Trade deficit hits all-time high
Bangladesh's trade deficit hit an all-time high of $22.8 billion last fiscal year due to a rise in commodity prices in the global market.
In fiscal 2019-20, this trade gap, which occurs when imports outweigh exports, swelled 27.66 per cent year-on-year to stand at $17.85 billion, showed data from Bangladesh Bank.
Economists however assured that the record deficit would not have any adverse impact on the economy as the country's foreign exchange reserve was now in a good condition.
In addition, exports went up in fiscal 2020-21, which pushed up imports as well.
Last fiscal year, imports increased 12.55 per cent year-on-year to $60.68 billion while exports 15.38 per cent to $37.88 billion.
The increase in imports is one of the factors for the record deficit last fiscal year, said Mustafizur Rahman, a distinguished fellow of the Centre for Policy Dialogue.
Import of raw materials for the manufacture of garments, the country's prime export item, increased substantially during the period, he said.
For instance, import of intermediate goods, which includes raw cotton, yarn, textile and dyeing and tanning materials, stood at $13.02 billion, up 9.14 per cent year-on-year.

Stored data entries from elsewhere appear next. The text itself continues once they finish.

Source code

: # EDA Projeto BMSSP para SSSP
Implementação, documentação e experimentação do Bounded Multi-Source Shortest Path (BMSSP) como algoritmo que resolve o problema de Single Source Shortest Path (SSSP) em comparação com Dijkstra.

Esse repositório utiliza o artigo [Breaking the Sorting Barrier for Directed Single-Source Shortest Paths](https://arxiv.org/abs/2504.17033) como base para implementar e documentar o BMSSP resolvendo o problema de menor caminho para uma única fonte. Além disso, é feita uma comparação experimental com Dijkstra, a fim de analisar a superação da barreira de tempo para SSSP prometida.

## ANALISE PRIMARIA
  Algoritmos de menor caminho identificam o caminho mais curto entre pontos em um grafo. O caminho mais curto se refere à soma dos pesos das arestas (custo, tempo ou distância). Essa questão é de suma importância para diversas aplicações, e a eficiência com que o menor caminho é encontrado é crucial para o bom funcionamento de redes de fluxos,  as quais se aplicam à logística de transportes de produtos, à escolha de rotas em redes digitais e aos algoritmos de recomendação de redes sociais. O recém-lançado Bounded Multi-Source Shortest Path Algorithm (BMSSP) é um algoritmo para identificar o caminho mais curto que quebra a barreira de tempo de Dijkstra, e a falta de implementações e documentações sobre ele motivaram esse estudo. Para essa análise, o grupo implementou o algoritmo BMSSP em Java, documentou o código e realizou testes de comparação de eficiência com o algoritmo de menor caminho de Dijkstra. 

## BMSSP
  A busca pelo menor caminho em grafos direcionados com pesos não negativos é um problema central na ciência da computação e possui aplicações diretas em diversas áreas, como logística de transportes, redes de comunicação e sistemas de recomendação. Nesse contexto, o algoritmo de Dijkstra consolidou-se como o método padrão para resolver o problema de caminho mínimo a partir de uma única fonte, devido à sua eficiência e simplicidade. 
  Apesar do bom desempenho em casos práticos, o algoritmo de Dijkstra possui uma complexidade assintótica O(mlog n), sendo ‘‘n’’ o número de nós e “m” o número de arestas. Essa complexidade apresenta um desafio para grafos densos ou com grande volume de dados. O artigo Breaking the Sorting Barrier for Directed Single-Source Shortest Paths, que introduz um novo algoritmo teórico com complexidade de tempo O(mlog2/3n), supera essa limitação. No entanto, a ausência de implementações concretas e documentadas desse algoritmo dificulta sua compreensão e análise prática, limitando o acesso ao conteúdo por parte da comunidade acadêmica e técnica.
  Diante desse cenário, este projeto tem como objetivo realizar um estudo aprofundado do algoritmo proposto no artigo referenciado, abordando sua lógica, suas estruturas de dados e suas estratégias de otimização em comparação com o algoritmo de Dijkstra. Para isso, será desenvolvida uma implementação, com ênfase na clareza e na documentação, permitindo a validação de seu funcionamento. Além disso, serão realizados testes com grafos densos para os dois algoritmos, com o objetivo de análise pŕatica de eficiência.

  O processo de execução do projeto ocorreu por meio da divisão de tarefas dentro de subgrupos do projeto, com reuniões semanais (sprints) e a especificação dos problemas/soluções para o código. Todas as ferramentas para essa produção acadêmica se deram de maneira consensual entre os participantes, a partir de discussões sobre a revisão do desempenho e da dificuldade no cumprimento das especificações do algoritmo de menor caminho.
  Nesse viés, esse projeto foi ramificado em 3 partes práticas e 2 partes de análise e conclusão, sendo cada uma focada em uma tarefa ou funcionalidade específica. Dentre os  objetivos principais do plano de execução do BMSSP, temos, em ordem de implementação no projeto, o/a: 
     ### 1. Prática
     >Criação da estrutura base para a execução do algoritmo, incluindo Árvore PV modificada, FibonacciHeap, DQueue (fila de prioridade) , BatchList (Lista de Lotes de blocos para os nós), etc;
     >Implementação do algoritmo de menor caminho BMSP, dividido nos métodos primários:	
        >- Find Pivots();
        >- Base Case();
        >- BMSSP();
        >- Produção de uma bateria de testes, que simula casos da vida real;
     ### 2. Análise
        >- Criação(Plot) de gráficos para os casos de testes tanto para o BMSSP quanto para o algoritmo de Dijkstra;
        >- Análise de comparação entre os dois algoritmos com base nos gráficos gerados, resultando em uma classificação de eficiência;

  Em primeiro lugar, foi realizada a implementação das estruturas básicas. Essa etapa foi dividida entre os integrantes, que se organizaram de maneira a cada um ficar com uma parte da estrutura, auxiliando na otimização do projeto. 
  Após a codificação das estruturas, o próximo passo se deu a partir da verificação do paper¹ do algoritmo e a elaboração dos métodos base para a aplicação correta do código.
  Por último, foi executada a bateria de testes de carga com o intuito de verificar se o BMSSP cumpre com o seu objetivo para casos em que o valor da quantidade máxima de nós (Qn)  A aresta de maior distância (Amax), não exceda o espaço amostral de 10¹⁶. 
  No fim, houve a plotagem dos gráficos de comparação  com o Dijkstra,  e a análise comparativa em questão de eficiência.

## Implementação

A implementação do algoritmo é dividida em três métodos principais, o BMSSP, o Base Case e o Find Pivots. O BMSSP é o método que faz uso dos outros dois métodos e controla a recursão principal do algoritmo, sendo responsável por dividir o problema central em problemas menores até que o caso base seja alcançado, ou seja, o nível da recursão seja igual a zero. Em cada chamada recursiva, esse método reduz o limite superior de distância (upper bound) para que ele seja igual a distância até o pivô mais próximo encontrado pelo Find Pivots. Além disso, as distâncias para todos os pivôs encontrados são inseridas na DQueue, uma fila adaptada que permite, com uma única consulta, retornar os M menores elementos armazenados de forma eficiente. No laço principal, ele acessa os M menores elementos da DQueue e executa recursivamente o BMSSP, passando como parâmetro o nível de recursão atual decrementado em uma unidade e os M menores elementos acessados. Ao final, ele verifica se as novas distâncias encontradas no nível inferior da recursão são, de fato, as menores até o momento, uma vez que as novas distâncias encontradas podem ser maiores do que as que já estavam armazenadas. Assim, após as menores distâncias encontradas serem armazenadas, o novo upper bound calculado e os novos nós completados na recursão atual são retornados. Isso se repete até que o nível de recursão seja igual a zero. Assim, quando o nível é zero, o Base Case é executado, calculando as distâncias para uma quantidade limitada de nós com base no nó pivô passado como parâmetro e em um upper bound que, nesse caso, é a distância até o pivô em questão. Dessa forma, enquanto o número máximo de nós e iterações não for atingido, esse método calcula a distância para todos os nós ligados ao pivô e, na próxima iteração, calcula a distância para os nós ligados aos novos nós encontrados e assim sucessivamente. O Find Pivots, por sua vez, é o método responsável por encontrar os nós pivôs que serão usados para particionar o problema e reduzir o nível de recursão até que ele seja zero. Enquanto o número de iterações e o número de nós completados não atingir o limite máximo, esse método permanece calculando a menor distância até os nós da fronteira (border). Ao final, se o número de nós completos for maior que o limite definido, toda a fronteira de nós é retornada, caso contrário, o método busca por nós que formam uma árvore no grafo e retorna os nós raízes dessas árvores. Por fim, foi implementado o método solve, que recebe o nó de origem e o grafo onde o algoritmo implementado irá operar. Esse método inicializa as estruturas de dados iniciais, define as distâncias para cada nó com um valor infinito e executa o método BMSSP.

Export earnings from the garment sector increased 12.55 per cent year-on-year to $31.45 billion last fiscal year.
The country's economy tried to make a turnaround last year before the pandemic's second wave came about, Rahman said.
This has had a good reflection on the major indicators of the balance of payments – trade deficit, exports, imports and so on, he said.
He, however, said commodity prices in the global market had gone up, which was another cause for the record deficit.
This means import volumes of certain products did not go up, rather their prices did.
The import cost of petroleum products stood at $8.98 billion in FY21, up 67.71 per cent year-on-year.
The country also imported a huge amount of food grain to offset local shortages, Rahman said.
Bangladesh counted $850.9 million in rice import costs last fiscal year in contrast to $21.5 million a year ago.
Ahsan H Mansur, executive director of the Policy Research Institute of Bangladesh, said commodity prices in the global market hit a decade high, pushing up the trade deficit.
He said the cost of a majority of imported products had escalated in recent times, inflating the overall import payments of the country.
Some Western countries have recently been able to contain the pandemic, creating a demand for products, he said.
Against this backdrop, Bangladesh had to spend more money to import the same amount of products compared to that one year ago, he said.
The pandemic has also disrupted the supply of essential products, meaning the goods were not readily available everywhere.
This has also played a vital role in increasing the cost of importing products, said Mansur, also a former official of the International Monetary Fund.
He, however, said the large trade deficit would not turn into a matter of concern for the economy.
The large volume of the foreign exchange reserve and increasing inflow of remittance will counter the adverse impacts stemming from the trade deficit.
The foreign exchange reserve stood at $46.39 billion as of June, up 28.73 per cent year-on-year.
Remittance grew 36.11 per cent year-on-year to $24.77 billion last fiscal year.
Md Habibur Rahman, an executive director of Bangladesh Bank, said the rise in imports was a good sign, indicating recovering demand for products and services.
The government is also importing goods to materialise infrastructural projects, he said.